Background & objective: Staurosporine (STS), a non- specific protein kinase inhibitor, can extensively induce cell apoptosis. Orphan receptor TR3, an immediate-early response gene, belongs to the steroid/thyroid receptor superfamily. After stimulated by apoptosis-inducing agents, TR3 is expressed rapidly and translocates from nuclei to mitochondria,which finally induces cell apoptosis. This study was to investigate the mechanism by which STS induces apoptosis of gastric cancer cell line BGC-823,and its correlation with translocation of TR3 in BGC-823 cells.

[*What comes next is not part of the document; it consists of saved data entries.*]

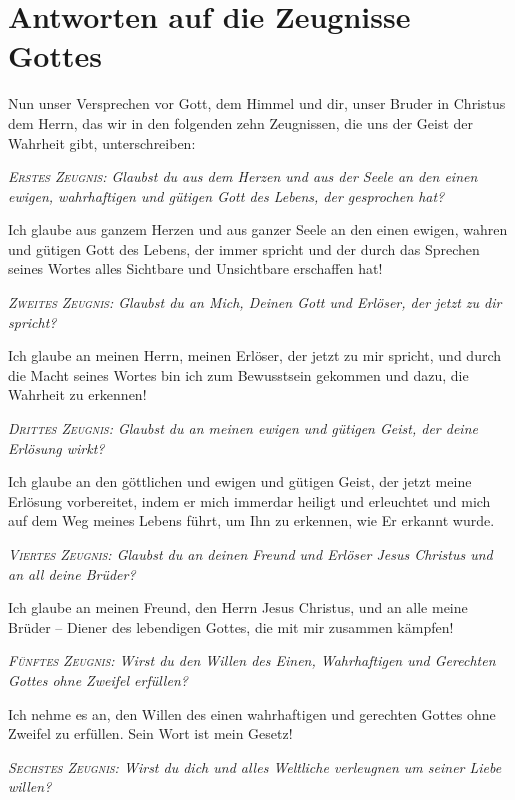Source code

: 
\raggedbottom
\chapter{Antworten auf die Zeugnisse Gottes}



Nun unser Versprechen vor Gott, dem Himmel und dir, unser Bruder in Christus dem Herrn, das wir in den folgenden zehn Zeugnissen, die uns der Geist der Wahrheit gibt, unterschreiben:

\textit{\textsc{Erstes Zeugnis:} Glaubst du aus dem Herzen und aus der Seele an den einen ewigen, wahrhaftigen und gütigen Gott des Lebens, der gesprochen hat?}

Ich glaube aus ganzem Herzen und aus ganzer Seele an den einen ewigen, wahren und gütigen Gott des Lebens, der immer spricht und der durch das Sprechen seines Wortes alles Sichtbare und Unsichtbare erschaffen hat!

\textit{\textsc{Zweites Zeugnis:} Glaubst du an Mich, Deinen Gott und Erlöser, der jetzt zu dir spricht?}

Ich glaube an meinen Herrn, meinen Erlöser, der jetzt zu mir spricht, und durch die Macht seines Wortes bin ich zum Bewusstsein gekommen und dazu, die Wahrheit zu erkennen!

\textit{\textsc{Drittes Zeugnis:} Glaubst du an meinen ewigen und gütigen Geist, der deine Erlösung wirkt?}

Ich glaube an den göttlichen und ewigen und gütigen Geist, der jetzt meine Erlösung vorbereitet, indem er mich immerdar heiligt und erleuchtet und mich auf dem Weg meines Lebens führt, um Ihn zu erkennen, wie Er erkannt wurde. 

\textit{\textsc{Viertes Zeugnis:} Glaubst du an deinen Freund und Erlöser Jesus Christus und an all deine Brüder?}

Ich glaube an meinen Freund, den Herrn Jesus Christus, und an alle meine Brüder -- Diener des lebendigen Gottes, die mit mir zusammen kämpfen!

\textit{\textsc{Fünftes Zeugnis:} Wirst du den Willen des Einen, Wahrhaftigen und Gerechten Gottes ohne Zweifel erfüllen? }

Ich nehme es an, den Willen des einen wahrhaftigen und gerechten Gottes ohne Zweifel zu erfüllen. Sein Wort ist mein Gesetz!

\textit{\textsc{Sechstes Zeugnis:} Wirst du dich und alles Weltliche verleugnen um seiner Liebe willen?}

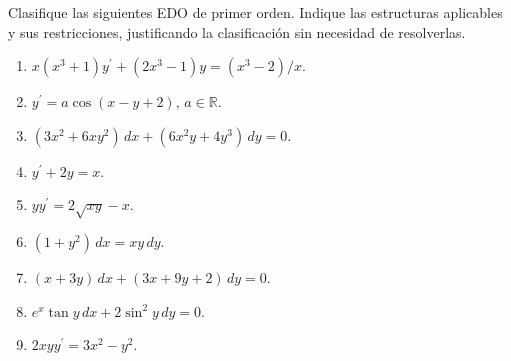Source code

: Clasifique las siguientes EDO de primer orden. Indique las estructuras aplicables y sus restricciones, justificando la clasificación sin necesidad de resolverlas.

\begin{enumerate}[label=(\alph*),ref=\alph*,leftmargin=*]
\item $x(x^3+1)y^{\prime}+(2x^3-1)y=(x^3-2)/x$.
\item $y^{\prime}=a\cos(x-y+2)$, $a\in\mathbb R$.
\item $(3x^2+6xy^2)\,dx+(6x^2y+4y^3)\,dy=0$.
\item $y^{\prime}+2y=x$.
\item $yy^{\prime}=2\sqrt{xy}-x$.
\item $(1+y^2)\,dx=xy\,dy$.
\item $(x+3y)\,dx+(3x+9y+2)\,dy=0$.
\item $e^x\tan y\,dx+2\sin^2y\,dy=0$.
\item $2xyy^{\prime}=3x^2-y^2$.
\end{enumerate}
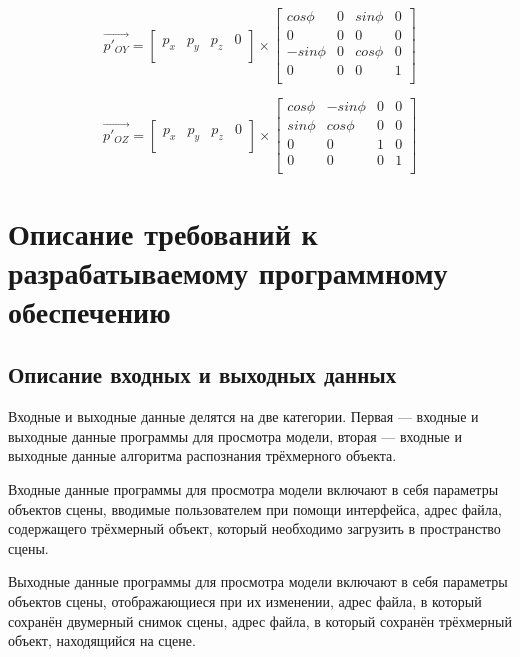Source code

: \begin{equation}\label{rot_OY_mat} 
\overrightarrow{p'_{OY}} = 
\begin{bmatrix}
p_{x} & p_{y} & p_{z} & 0\\
\end{bmatrix}
\times
\begin{bmatrix}
cos \phi & 0 & sin \phi & 0\\
0 & 0 & 0 & 0\\
-sin \phi & 0 & cos \phi & 0\\
0 & 0 & 0 & 1\\
\end{bmatrix}
\end{equation}

\begin{equation}\label{rot_OZ_mat} 
\overrightarrow{p'_{OZ}} = 
\begin{bmatrix}
p_{x} & p_{y} & p_{z} & 0\\
\end{bmatrix}
\times
\begin{bmatrix}
cos \phi & -sin \phi & 0 & 0\\
sin \phi & cos \phi & 0 & 0\\
0 & 0 & 1 & 0\\
0 & 0 & 0 & 1\\
\end{bmatrix}
\end{equation}

\section{Описание требований к разрабатываемому программному обеспечению}
\subsection{Описание входных и выходных данных}
Входные и выходные данные делятся на две категории. Первая --- входные и выходные данные программы для просмотра модели, вторая --- входные и выходные данные алгоритма распознания трёхмерного объекта.

Входные данные программы для просмотра модели включают в себя параметры объектов сцены, вводимые пользователем при помощи интерфейса, адрес файла, содержащего трёхмерный объект, который необходимо загрузить в пространство сцены.

Выходные данные программы для просмотра модели включают в себя параметры объектов сцены, отображающиеся при их изменении, адрес файла, в который сохранён двумерный снимок сцены, адрес файла, в который сохранён трёхмерный объект, находящийся на сцене.

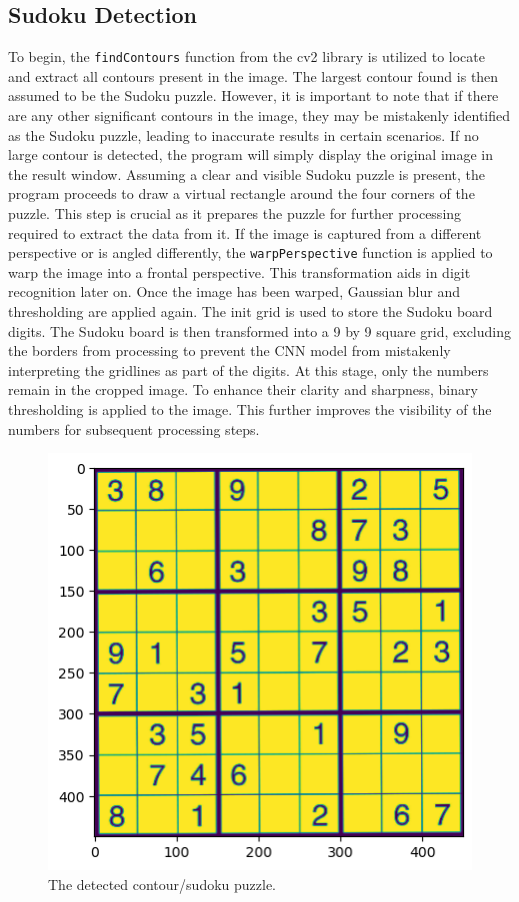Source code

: \documentclass[conference]{IEEEtran}
\begin{document}
\subsection{Sudoku Detection}
To begin, the \verb|findContours| function from the cv2 library is utilized to locate and extract all contours present in the image. The largest contour found is then assumed to be the Sudoku puzzle. However, it is important to note that if there are any other significant contours in the image, they may be mistakenly identified as the Sudoku puzzle, leading to inaccurate results in certain scenarios. If no large contour is detected, the program will simply display the original image in the result window. Assuming a clear and visible Sudoku puzzle is present, the program proceeds to draw a virtual rectangle around the four corners of the puzzle. This step is crucial as it prepares the puzzle for further processing required to extract the data from it. If the image is captured from a different perspective or is angled differently, the \verb|warpPerspective| function is applied to warp the image into a frontal perspective. This transformation aids in digit recognition later on. Once the image has been warped, Gaussian blur and thresholding are applied again. The init grid is used to store the Sudoku board digits. The Sudoku board is then transformed into a 9 by 9 square grid, excluding the borders from processing to prevent the CNN model from mistakenly interpreting the gridlines as part of the digits. At this stage, only the numbers remain in the cropped image. To enhance their clarity and sharpness, binary thresholding is applied to the image. This further improves the visibility of the numbers for subsequent processing steps.

\begin{figure}[htbp]
\centerline{\includegraphics[scale=0.8]{assets/contour.png}}
\caption{The detected contour/sudoku puzzle.}
\label{contour_detection}
\end{figure}
\end{document}

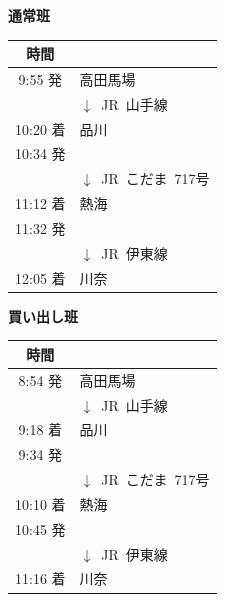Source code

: \documentclass[unicode,a4paper,11pt]{ltjsarticle}
\begin{document}
\begin{center}
  \begin{minipage}[ht]{0.48\columnwidth}
    \textbf{通常班}

    \vspace*{5pt}

    \begin{tabular}{cl}\hline
      時間     &                                 \\ \hline
      9:55 発  & 高田馬場                        \\
               & $\downarrow$\ JR\ 山手線        \\
      10:20 着 & 品川                            \\
      10:34 発 &                                 \\
               & $\downarrow$\ JR\ こだま\ 717号 \\
      11:12 着 & 熱海                            \\
      11:32 発 &                                 \\
               & $\downarrow$\ JR\ 伊東線        \\
      12:05 着 & 川奈                            \\ \hline
    \end{tabular}
  \end{minipage}
  \begin{minipage}[ht]{0.48\columnwidth}
    \textbf{買い出し班}

    \vspace*{5pt}

    \begin{tabular}{cl}\hline
      時間     &                                 \\ \hline
      8:54 発  & 高田馬場                        \\
               & $\downarrow$\ JR\ 山手線        \\
      9:18 着  & 品川                            \\
      9:34 発  &                                 \\
               & $\downarrow$\ JR\ こだま\ 717号 \\
      10:10 着 & 熱海                            \\
      10:45 発 &                                 \\
               & $\downarrow$\ JR\ 伊東線        \\
      11:16 着 & 川奈                            \\ \hline
    \end{tabular}
  \end{minipage}
\end{center}
\end{document}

Methods: Fluorescent microscopy was used to observe apoptotic morphology of BGC-823 cells after treated with STS for 3 and 24 h and stained by DAPI, and determine cell apoptotic rate. Laser scan confocal microscopy and Western blot were performed to investigate translocation of orphan receptor TR3 and the release of cytochrome c. Flow cytometry and confocal microscopy were used to examine mitochondrial membrane potential.
Results: After treated for 3 h,and 24 h,apoptosis rates of BGC-823 cells in STS-treatment groups were higher than those of cells in control groups (15.7% vs. 4.0%, and 39.4% vs. 4.7%). After BGC-823 cells exposed to STS for 3 h,TR3 translocated from nuclei to mitochondria, mitochondrial membrane potential was decreased, and cytochrome c released from mitochondria to the cytoplasm.
Conclusion: TR3, in response to STS, translocates from nuclei to cytoplasm, where it targets to mitochondria to induce cytochrome c release, finally results in apoptosis of gastric cancer cells.